**TASK PROMPT:** The pictures do not go in the copy. Reproduce the rest of the entries exactly.
--- SOURCE DATA Enclosed Below ---
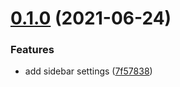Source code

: # [0.1.0](https://github.com/municipio-se/wordpress-plugin-municipio-intranet-gatsby/compare/7f578386a4858a5e61b6d0ddfdf7b66e179b965f...0.1.0) (2021-06-24)


### Features

* add sidebar settings ([7f57838](https://github.com/municipio-se/wordpress-plugin-municipio-intranet-gatsby/commit/7f578386a4858a5e61b6d0ddfdf7b66e179b965f))



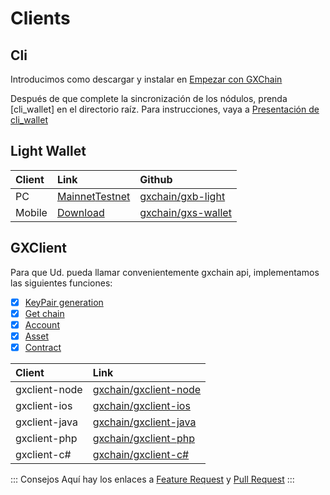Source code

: # Clients

## Cli

Introducimos como descargar y instalar en [Empezar con GXChain](/guide/#install) 

Después de que complete la sincronización de los nódulos, prenda [cli_wallet] en el directorio raíz. Para instrucciones, vaya a [Presentación de cli_wallet](../advanced/cli_wallet.html)

## Light Wallet
| Client | Link | Github |
| :-- | :-- | :-- |
| PC | [Mainnet](https://wallet.gxb.io)[Testnet](https://testnet.wallet.gxchain.org) | [gxchain/gxb-light](https://github.com/gxchain/gxb-light) |
| Mobile | [Download](https://blockcity.gxb.io/download) | [gxchain/gxs-wallet](https://github.com/gxchain/gxs-wallet) |


## GXClient

Para que Ud. pueda llamar convenientemente gxchain api, implementamos las siguientes funciones:

- [x] [KeyPair generation](https://gxchain.github.io/gxclient-node/api/#chain-api)
- [x] [Get chain](https://gxchain.github.io/gxclient-node/api/#chain-api)
- [x] [Account](https://gxchain.github.io/gxclient-node/api/#account-api)
- [x] [Asset](https://gxchain.github.io/gxclient-node/api/#asset-api)
- [x] [Contract](https://gxchain.github.io/gxclient-node/api/#contract-api)

| Client | Link |
| :-- | :-- |
| gxclient-node | [gxchain/gxclient-node](https://github.com/gxchain/gxclient-node) |
| gxclient-ios | [gxchain/gxclient-ios](https://github.com/gxchain/gxclient-ios) |
| gxclient-java | [gxchain/gxclient-java](https://github.com/gxchain/gxclient-java) |
| gxclient-php | [gxchain/gxclient-php](https://github.com/gxchain/gxclient-php) |
| gxclient-c# | [gxchain/gxclient-c#](https://github.com/gxchain/gxclient-csharp) |

::: Consejos
Aquí hay los enlaces a [Feature Request](https://github.com/gxchain/gxclient-node/issues/new?template=feature_request.md) y [Pull Request](https://github.com/gxchain/gxclient-node)
:::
--- End of Enclosed SOURCE DATA ---
**ANSWER AREA:**
Source code

: # [0.1.0](https://github.com/municipio-se/wordpress-plugin-municipio-intranet-gatsby/compare/7f578386a4858a5e61b6d0ddfdf7b66e179b965f...0.1.0) (2021-06-24)


### Features

* add sidebar settings ([7f57838](https://github.com/municipio-se/wordpress-plugin-municipio-intranet-gatsby/commit/7f578386a4858a5e61b6d0ddfdf7b66e179b965f))



Source code

: # Clients

## Cli

Introducimos como descargar y instalar en [Empezar con GXChain](/guide/#install) 

Después de que complete la sincronización de los nódulos, prenda [cli_wallet] en el directorio raíz. Para instrucciones, vaya a [Presentación de cli_wallet](../advanced/cli_wallet.html)

## Light Wallet
| Client | Link | Github |
| :-- | :-- | :-- |
| PC | [Mainnet](https://wallet.gxb.io)[Testnet](https://testnet.wallet.gxchain.org) | [gxchain/gxb-light](https://github.com/gxchain/gxb-light) |
| Mobile | [Download](https://blockcity.gxb.io/download) | [gxchain/gxs-wallet](https://github.com/gxchain/gxs-wallet) |


## GXClient

Para que Ud. pueda llamar convenientemente gxchain api, implementamos las siguientes funciones:

- [x] [KeyPair generation](https://gxchain.github.io/gxclient-node/api/#chain-api)
- [x] [Get chain](https://gxchain.github.io/gxclient-node/api/#chain-api)
- [x] [Account](https://gxchain.github.io/gxclient-node/api/#account-api)
- [x] [Asset](https://gxchain.github.io/gxclient-node/api/#asset-api)
- [x] [Contract](https://gxchain.github.io/gxclient-node/api/#contract-api)

| Client | Link |
| :-- | :-- |
| gxclient-node | [gxchain/gxclient-node](https://github.com/gxchain/gxclient-node) |
| gxclient-ios | [gxchain/gxclient-ios](https://github.com/gxchain/gxclient-ios) |
| gxclient-java | [gxchain/gxclient-java](https://github.com/gxchain/gxclient-java) |
| gxclient-php | [gxchain/gxclient-php](https://github.com/gxchain/gxclient-php) |
| gxclient-c# | [gxchain/gxclient-c#](https://github.com/gxchain/gxclient-csharp) |

::: Consejos
Aquí hay los enlaces a [Feature Request](https://github.com/gxchain/gxclient-node/issues/new?template=feature_request.md) y [Pull Request](https://github.com/gxchain/gxclient-node)
:::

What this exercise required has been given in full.